**DIRECTIONS**
Your task is to find every line of the listing that includes "localhost" and copy it.

**STUDY MATERIAL**
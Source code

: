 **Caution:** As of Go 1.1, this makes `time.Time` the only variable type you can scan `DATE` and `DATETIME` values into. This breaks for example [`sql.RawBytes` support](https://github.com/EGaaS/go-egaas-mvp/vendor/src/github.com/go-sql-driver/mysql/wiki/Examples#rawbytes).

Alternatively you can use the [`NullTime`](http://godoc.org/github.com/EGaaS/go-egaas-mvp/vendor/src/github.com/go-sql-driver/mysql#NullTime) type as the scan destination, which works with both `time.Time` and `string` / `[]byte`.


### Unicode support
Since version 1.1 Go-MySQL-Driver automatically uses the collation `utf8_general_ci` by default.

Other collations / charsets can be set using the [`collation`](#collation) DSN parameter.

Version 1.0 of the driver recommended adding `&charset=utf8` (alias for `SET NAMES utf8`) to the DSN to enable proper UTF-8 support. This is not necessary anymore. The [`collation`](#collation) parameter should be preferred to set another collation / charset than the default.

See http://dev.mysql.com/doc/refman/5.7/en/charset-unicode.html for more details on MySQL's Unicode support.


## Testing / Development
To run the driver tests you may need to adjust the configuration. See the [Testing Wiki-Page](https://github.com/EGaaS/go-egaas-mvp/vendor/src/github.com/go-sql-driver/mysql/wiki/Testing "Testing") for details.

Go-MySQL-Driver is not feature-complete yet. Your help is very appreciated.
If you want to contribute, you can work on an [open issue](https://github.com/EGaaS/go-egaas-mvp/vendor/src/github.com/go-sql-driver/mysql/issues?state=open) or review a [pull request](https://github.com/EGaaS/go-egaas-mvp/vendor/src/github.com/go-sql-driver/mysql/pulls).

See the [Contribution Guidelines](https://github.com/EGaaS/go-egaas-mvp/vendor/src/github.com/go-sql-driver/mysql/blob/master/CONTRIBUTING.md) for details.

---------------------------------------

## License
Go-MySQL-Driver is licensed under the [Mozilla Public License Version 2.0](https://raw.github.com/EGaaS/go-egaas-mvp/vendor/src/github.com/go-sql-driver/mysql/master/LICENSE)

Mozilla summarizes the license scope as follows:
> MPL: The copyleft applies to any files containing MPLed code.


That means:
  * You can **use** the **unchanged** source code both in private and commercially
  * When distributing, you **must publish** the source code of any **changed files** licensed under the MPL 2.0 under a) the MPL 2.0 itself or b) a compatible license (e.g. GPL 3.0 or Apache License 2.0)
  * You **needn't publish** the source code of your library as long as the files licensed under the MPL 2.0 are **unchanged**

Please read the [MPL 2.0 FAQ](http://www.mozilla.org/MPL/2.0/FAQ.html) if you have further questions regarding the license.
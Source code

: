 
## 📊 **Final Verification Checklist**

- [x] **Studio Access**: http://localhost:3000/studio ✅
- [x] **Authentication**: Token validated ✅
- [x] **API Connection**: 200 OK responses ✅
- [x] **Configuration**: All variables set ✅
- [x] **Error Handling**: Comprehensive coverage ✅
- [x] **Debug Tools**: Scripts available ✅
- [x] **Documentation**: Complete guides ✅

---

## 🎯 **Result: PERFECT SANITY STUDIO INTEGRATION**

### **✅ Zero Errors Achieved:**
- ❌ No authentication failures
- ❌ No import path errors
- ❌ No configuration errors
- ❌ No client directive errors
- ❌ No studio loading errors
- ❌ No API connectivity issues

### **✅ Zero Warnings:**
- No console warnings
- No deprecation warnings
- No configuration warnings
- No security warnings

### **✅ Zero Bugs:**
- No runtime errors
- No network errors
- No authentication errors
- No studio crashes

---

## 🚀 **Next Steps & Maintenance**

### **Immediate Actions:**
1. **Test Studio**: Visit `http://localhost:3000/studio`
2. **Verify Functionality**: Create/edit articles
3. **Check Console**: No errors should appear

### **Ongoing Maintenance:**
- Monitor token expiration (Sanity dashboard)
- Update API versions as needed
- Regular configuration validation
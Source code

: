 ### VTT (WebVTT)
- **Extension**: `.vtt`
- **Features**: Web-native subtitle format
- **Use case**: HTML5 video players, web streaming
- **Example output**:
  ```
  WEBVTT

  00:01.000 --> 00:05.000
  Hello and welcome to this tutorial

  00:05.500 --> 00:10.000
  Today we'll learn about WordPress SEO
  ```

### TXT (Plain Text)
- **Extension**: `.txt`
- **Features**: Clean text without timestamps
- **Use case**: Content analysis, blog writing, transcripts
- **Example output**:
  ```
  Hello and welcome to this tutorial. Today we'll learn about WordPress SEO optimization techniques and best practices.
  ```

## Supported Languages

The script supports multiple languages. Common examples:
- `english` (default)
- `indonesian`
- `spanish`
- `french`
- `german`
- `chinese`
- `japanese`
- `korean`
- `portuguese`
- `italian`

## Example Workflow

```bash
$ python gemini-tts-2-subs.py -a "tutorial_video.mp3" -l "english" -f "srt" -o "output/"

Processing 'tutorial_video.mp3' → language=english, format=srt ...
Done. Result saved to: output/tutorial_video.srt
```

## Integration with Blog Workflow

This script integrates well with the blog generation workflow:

**EXERCISE SOLUTION**
- [x] **Studio Access**: http://localhost:3000/studio ✅
1. **Test Studio**: Visit `http://localhost:3000/studio`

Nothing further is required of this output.